Collected data:
──────────────────────────────
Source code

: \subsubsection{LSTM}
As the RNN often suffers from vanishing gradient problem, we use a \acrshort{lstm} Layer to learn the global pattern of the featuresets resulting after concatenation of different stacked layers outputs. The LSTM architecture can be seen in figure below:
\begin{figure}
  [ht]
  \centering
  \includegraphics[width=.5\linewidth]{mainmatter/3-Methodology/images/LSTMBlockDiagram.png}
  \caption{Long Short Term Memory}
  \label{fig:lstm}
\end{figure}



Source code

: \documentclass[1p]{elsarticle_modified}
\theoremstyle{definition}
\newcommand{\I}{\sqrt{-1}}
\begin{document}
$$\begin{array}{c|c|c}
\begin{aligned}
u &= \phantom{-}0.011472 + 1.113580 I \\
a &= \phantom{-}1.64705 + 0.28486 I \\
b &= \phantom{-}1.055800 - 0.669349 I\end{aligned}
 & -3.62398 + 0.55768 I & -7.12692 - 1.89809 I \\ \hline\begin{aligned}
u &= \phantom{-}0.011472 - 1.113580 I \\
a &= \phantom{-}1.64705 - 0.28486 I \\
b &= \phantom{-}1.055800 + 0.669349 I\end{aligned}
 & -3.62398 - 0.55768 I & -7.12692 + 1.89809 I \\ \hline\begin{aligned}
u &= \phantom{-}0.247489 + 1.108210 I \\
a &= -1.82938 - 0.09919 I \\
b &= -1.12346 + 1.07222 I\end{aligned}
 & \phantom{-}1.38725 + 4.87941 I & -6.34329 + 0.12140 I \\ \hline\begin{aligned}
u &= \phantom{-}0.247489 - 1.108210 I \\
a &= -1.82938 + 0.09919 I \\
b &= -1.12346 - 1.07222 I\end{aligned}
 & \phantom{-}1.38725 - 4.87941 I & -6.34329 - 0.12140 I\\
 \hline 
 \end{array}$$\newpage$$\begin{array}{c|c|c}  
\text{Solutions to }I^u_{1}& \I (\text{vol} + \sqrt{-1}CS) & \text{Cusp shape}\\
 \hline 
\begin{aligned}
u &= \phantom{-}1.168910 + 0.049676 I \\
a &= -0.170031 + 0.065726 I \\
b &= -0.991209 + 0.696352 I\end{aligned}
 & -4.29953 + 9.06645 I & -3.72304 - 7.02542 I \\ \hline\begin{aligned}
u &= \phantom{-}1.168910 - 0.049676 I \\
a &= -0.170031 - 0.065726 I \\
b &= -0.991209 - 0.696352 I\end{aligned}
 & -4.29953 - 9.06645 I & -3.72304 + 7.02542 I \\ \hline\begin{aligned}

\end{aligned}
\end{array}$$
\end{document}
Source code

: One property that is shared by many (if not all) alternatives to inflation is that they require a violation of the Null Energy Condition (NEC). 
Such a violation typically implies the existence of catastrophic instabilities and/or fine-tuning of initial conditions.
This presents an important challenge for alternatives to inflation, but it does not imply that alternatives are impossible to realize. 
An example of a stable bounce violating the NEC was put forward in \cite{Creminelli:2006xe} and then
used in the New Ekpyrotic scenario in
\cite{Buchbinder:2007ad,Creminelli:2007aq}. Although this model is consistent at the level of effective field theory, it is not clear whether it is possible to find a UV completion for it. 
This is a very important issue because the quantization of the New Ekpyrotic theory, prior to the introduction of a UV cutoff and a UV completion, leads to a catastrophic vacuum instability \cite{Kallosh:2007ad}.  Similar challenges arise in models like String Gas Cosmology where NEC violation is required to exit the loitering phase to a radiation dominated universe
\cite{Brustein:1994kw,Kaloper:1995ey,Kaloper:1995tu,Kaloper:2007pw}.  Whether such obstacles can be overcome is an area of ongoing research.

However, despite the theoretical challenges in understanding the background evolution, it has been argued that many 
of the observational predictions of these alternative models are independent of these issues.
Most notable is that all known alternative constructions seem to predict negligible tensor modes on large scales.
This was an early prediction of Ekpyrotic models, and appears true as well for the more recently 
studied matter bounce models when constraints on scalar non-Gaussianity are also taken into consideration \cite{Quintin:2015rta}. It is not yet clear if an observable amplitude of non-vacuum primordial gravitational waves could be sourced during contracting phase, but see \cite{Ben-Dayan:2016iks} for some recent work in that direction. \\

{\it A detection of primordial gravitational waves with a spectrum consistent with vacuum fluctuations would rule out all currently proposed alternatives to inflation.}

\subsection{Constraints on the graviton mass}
──────────────────────────────
Instructions for the task: Copy all of the entries above exactly as shown.

Task output:
Source code

: \subsubsection{LSTM}
As the RNN often suffers from vanishing gradient problem, we use a \acrshort{lstm} Layer to learn the global pattern of the featuresets resulting after concatenation of different stacked layers outputs. The LSTM architecture can be seen in figure below:
\begin{figure}
  [ht]
  \centering
  \includegraphics[width=.5\linewidth]{mainmatter/3-Methodology/images/LSTMBlockDiagram.png}
  \caption{Long Short Term Memory}
  \label{fig:lstm}
\end{figure}



Source code

: \documentclass[1p]{elsarticle_modified}
\theoremstyle{definition}
\newcommand{\I}{\sqrt{-1}}
\begin{document}
$$\begin{array}{c|c|c}
\begin{aligned}
u &= \phantom{-}0.011472 + 1.113580 I \\
a &= \phantom{-}1.64705 + 0.28486 I \\
b &= \phantom{-}1.055800 - 0.669349 I\end{aligned}
 & -3.62398 + 0.55768 I & -7.12692 - 1.89809 I \\ \hline\begin{aligned}
u &= \phantom{-}0.011472 - 1.113580 I \\
a &= \phantom{-}1.64705 - 0.28486 I \\
b &= \phantom{-}1.055800 + 0.669349 I\end{aligned}
 & -3.62398 - 0.55768 I & -7.12692 + 1.89809 I \\ \hline\begin{aligned}
u &= \phantom{-}0.247489 + 1.108210 I \\
a &= -1.82938 - 0.09919 I \\
b &= -1.12346 + 1.07222 I\end{aligned}
 & \phantom{-}1.38725 + 4.87941 I & -6.34329 + 0.12140 I \\ \hline\begin{aligned}
u &= \phantom{-}0.247489 - 1.108210 I \\
a &= -1.82938 + 0.09919 I \\
b &= -1.12346 - 1.07222 I\end{aligned}
 & \phantom{-}1.38725 - 4.87941 I & -6.34329 - 0.12140 I\\
 \hline 
 \end{array}$$\newpage$$\begin{array}{c|c|c}  
\text{Solutions to }I^u_{1}& \I (\text{vol} + \sqrt{-1}CS) & \text{Cusp shape}\\
 \hline 
\begin{aligned}
u &= \phantom{-}1.168910 + 0.049676 I \\
a &= -0.170031 + 0.065726 I \\
b &= -0.991209 + 0.696352 I\end{aligned}
 & -4.29953 + 9.06645 I & -3.72304 - 7.02542 I \\ \hline\begin{aligned}
u &= \phantom{-}1.168910 - 0.049676 I \\
a &= -0.170031 - 0.065726 I \\
b &= -0.991209 - 0.696352 I\end{aligned}
 & -4.29953 - 9.06645 I & -3.72304 + 7.02542 I \\ \hline\begin{aligned}

\end{aligned}
\end{array}$$
\end{document}
Source code

: One property that is shared by many (if not all) alternatives to inflation is that they require a violation of the Null Energy Condition (NEC). 
Such a violation typically implies the existence of catastrophic instabilities and/or fine-tuning of initial conditions.
This presents an important challenge for alternatives to inflation, but it does not imply that alternatives are impossible to realize. 
An example of a stable bounce violating the NEC was put forward in \cite{Creminelli:2006xe} and then
used in the New Ekpyrotic scenario in
\cite{Buchbinder:2007ad,Creminelli:2007aq}. Although this model is consistent at the level of effective field theory, it is not clear whether it is possible to find a UV completion for it. 
This is a very important issue because the quantization of the New Ekpyrotic theory, prior to the introduction of a UV cutoff and a UV completion, leads to a catastrophic vacuum instability \cite{Kallosh:2007ad}.  Similar challenges arise in models like String Gas Cosmology where NEC violation is required to exit the loitering phase to a radiation dominated universe
\cite{Brustein:1994kw,Kaloper:1995ey,Kaloper:1995tu,Kaloper:2007pw}.  Whether such obstacles can be overcome is an area of ongoing research.

However, despite the theoretical challenges in understanding the background evolution, it has been argued that many 
of the observational predictions of these alternative models are independent of these issues.
Most notable is that all known alternative constructions seem to predict negligible tensor modes on large scales.
This was an early prediction of Ekpyrotic models, and appears true as well for the more recently 
studied matter bounce models when constraints on scalar non-Gaussianity are also taken into consideration \cite{Quintin:2015rta}. It is not yet clear if an observable amplitude of non-vacuum primordial gravitational waves could be sourced during contracting phase, but see \cite{Ben-Dayan:2016iks} for some recent work in that direction. \\

{\it A detection of primordial gravitational waves with a spectrum consistent with vacuum fluctuations would rule out all currently proposed alternatives to inflation.}

\subsection{Constraints on the graviton mass}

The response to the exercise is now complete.